(Data extracts)

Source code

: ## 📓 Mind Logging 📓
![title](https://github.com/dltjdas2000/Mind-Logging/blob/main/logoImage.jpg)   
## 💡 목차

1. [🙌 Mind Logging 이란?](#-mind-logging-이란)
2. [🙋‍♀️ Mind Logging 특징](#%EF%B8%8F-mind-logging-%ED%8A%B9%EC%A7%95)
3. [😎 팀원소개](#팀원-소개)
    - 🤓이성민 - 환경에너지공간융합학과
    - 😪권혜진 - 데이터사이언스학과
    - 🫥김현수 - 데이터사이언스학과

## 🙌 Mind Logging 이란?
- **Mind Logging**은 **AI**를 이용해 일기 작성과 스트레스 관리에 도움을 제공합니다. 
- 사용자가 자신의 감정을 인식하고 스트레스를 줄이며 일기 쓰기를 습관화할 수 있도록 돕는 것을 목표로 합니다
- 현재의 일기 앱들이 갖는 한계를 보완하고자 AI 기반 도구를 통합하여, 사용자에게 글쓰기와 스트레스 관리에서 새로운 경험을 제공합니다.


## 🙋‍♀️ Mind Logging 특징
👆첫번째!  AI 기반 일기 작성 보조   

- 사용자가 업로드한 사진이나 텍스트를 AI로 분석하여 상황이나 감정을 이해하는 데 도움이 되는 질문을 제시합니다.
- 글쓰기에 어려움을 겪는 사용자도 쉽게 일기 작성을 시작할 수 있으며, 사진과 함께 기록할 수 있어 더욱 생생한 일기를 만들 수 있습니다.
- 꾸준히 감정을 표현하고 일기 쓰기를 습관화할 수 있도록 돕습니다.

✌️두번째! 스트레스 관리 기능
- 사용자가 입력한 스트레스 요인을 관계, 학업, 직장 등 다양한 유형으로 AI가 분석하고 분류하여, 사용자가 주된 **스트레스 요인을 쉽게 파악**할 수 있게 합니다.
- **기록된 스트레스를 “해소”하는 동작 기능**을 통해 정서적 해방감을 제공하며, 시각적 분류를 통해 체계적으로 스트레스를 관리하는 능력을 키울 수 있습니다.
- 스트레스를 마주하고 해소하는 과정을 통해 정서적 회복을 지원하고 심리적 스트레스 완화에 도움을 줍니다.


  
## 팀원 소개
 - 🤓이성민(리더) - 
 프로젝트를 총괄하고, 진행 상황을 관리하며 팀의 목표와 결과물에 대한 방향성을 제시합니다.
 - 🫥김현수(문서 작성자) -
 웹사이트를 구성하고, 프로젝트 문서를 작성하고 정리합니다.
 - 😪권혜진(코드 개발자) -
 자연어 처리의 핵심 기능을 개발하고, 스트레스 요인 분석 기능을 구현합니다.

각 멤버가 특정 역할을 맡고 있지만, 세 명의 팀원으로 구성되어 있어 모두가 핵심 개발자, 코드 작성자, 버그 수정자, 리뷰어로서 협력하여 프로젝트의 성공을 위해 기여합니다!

(End Data extracts)

Each entry is to be given again, exactly as it stands.

| Written response |
Source code

: ## 📓 Mind Logging 📓
![title](https://github.com/dltjdas2000/Mind-Logging/blob/main/logoImage.jpg)   
## 💡 목차

1. [🙌 Mind Logging 이란?](#-mind-logging-이란)
2. [🙋‍♀️ Mind Logging 특징](#%EF%B8%8F-mind-logging-%ED%8A%B9%EC%A7%95)
3. [😎 팀원소개](#팀원-소개)
    - 🤓이성민 - 환경에너지공간융합학과
    - 😪권혜진 - 데이터사이언스학과
    - 🫥김현수 - 데이터사이언스학과

## 🙌 Mind Logging 이란?
- **Mind Logging**은 **AI**를 이용해 일기 작성과 스트레스 관리에 도움을 제공합니다. 
- 사용자가 자신의 감정을 인식하고 스트레스를 줄이며 일기 쓰기를 습관화할 수 있도록 돕는 것을 목표로 합니다
- 현재의 일기 앱들이 갖는 한계를 보완하고자 AI 기반 도구를 통합하여, 사용자에게 글쓰기와 스트레스 관리에서 새로운 경험을 제공합니다.


## 🙋‍♀️ Mind Logging 특징
👆첫번째!  AI 기반 일기 작성 보조   

- 사용자가 업로드한 사진이나 텍스트를 AI로 분석하여 상황이나 감정을 이해하는 데 도움이 되는 질문을 제시합니다.
- 글쓰기에 어려움을 겪는 사용자도 쉽게 일기 작성을 시작할 수 있으며, 사진과 함께 기록할 수 있어 더욱 생생한 일기를 만들 수 있습니다.
- 꾸준히 감정을 표현하고 일기 쓰기를 습관화할 수 있도록 돕습니다.

✌️두번째! 스트레스 관리 기능
- 사용자가 입력한 스트레스 요인을 관계, 학업, 직장 등 다양한 유형으로 AI가 분석하고 분류하여, 사용자가 주된 **스트레스 요인을 쉽게 파악**할 수 있게 합니다.
- **기록된 스트레스를 “해소”하는 동작 기능**을 통해 정서적 해방감을 제공하며, 시각적 분류를 통해 체계적으로 스트레스를 관리하는 능력을 키울 수 있습니다.
- 스트레스를 마주하고 해소하는 과정을 통해 정서적 회복을 지원하고 심리적 스트레스 완화에 도움을 줍니다.


  
## 팀원 소개
 - 🤓이성민(리더) - 
 프로젝트를 총괄하고, 진행 상황을 관리하며 팀의 목표와 결과물에 대한 방향성을 제시합니다.
 - 🫥김현수(문서 작성자) -
 웹사이트를 구성하고, 프로젝트 문서를 작성하고 정리합니다.
 - 😪권혜진(코드 개발자) -
 자연어 처리의 핵심 기능을 개발하고, 스트레스 요인 분석 기능을 구현합니다.

각 멤버가 특정 역할을 맡고 있지만, 세 명의 팀원으로 구성되어 있어 모두가 핵심 개발자, 코드 작성자, 버그 수정자, 리뷰어로서 협력하여 프로젝트의 성공을 위해 기여합니다!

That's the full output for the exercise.